Dani’s ambivalent boyfriend, Christian, can’t hold her feelings. He’s with her mostly out of guilt, because it would be in bad taste to break up with her. She’s in constant crisis. The deaths of her sister and parents are just the latest but they trap Christian with her. In one scene she wails out her anguish while he just holds her head. He can do nothing; he seems discomfited but feels no empathy.

This pattern continues through the film. In a later scene, in the village, Dani expresses concern that someone has gone missing. A young man seems to have abandoned his fiancée there after they witnessed the ritual euthanasia. Christian says a few words about how awful it all is, but then changes the subject back to the questions he was asking a local. He fails to connect with Dani in any way.

The villagers, though, connect deeply through their rituals. They’re highly empathic. At the first meal together, everyone stands until it is time to sit, and then they sit together. When Dani become the May Queen, she leads this practice easily. At a dance, she knows the steps without hearing about them, and speaks Swedish without learning it. A partner says, “It’s a dance. We don’t need words to communicate.”

They breathe together, more than once. They stand around touching palms, getting closer together. In one rather graphic sex scene, a group of women surround a couple as they couple, breathing with and amplifying the voice of the woman. And near the end, as Dani experiences great anguish, they do the same for her: perfect empathy for her distress, something she’s never felt before.

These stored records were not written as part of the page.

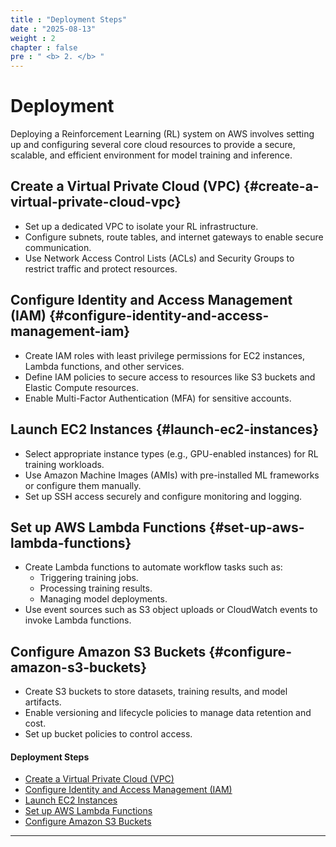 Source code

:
 ```yaml
---
title : "Deployment Steps"
date : "2025-08-13"
weight : 2
chapter : false
pre : " <b> 2. </b> "
---
```



# Deployment

Deploying a Reinforcement Learning (RL) system on AWS involves setting up and configuring several core cloud resources to provide a secure, scalable, and efficient environment for model training and inference.

## Create a Virtual Private Cloud (VPC) {#create-a-virtual-private-cloud-vpc}

- Set up a dedicated VPC to isolate your RL infrastructure.
- Configure subnets, route tables, and internet gateways to enable secure communication.
- Use Network Access Control Lists (ACLs) and Security Groups to restrict traffic and protect resources.

## Configure Identity and Access Management (IAM) {#configure-identity-and-access-management-iam}

- Create IAM roles with least privilege permissions for EC2 instances, Lambda functions, and other services.
- Define IAM policies to secure access to resources like S3 buckets and Elastic Compute resources.
- Enable Multi-Factor Authentication (MFA) for sensitive accounts.

## Launch EC2 Instances {#launch-ec2-instances}

- Select appropriate instance types (e.g., GPU-enabled instances) for RL training workloads.
- Use Amazon Machine Images (AMIs) with pre-installed ML frameworks or configure them manually.
- Set up SSH access securely and configure monitoring and logging.

## Set up AWS Lambda Functions {#set-up-aws-lambda-functions}

- Create Lambda functions to automate workflow tasks such as:
  - Triggering training jobs.
  - Processing training results.
  - Managing model deployments.
- Use event sources such as S3 object uploads or CloudWatch events to invoke Lambda functions.

## Configure Amazon S3 Buckets {#configure-amazon-s3-buckets}

- Create S3 buckets to store datasets, training results, and model artifacts.
- Enable versioning and lifecycle policies to manage data retention and cost.
- Set up bucket policies to control access.

#### Deployment Steps

- [Create a Virtual Private Cloud (VPC)](#create-a-virtual-private-cloud-vpc)
- [Configure Identity and Access Management (IAM)](#configure-identity-and-access-management-iam)
- [Launch EC2 Instances](#launch-ec2-instances)
- [Set up AWS Lambda Functions](#set-up-aws-lambda-functions)
- [Configure Amazon S3 Buckets](#configure-amazon-s3-buckets)

---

The film uses some explicit therapy language. The host at one point asks if Dani has ever felt held the way his community holds him. I’m just back from an extensive visit to China where I demonstrated some basic therapy skills to psychotherapists. Many of the activities going on around the commune seemed familiar, because I led them myself in various counseling centers and universities. They’re all about empathic connections, at a pre-cognitive, embodied level.

In one, we pair off and stand facing a partner. We hold up our hands and touch, palm-to-palm. For much longer than is natural or comfortable, we just stand together that way and do whatever is natural. For sensitive people committed to the empathic connection, this had powerful results. It stirred emotions and forged connections.

It’s easy to overanalyze a film. But all this stuff is right out in the open for you to see, and the filmmakers show you pretty boldly that they’re not being subtle with their meanings or symbolism. It’s all right out there in the open.

So, I left with some strange feelings. Obviously some of the elements are horrifying. I won’t be explicit because the film totally is. At the same time, though, I loved the empathy Dani received. It was beautiful and heroic. I found myself really loving these villagers. For all their dangerousness, they were considerate, carefully ethical, and caring in the extreme. I cried at the end because the empathic connections were so beautiful, despite the disturbing nature of that closing scene. I wouldn’t mind living in this remote place, living simply, loving people dearly and just being together. It’s not impossible to rationalize a few murders every 90 years for the joys of so beautiful a life.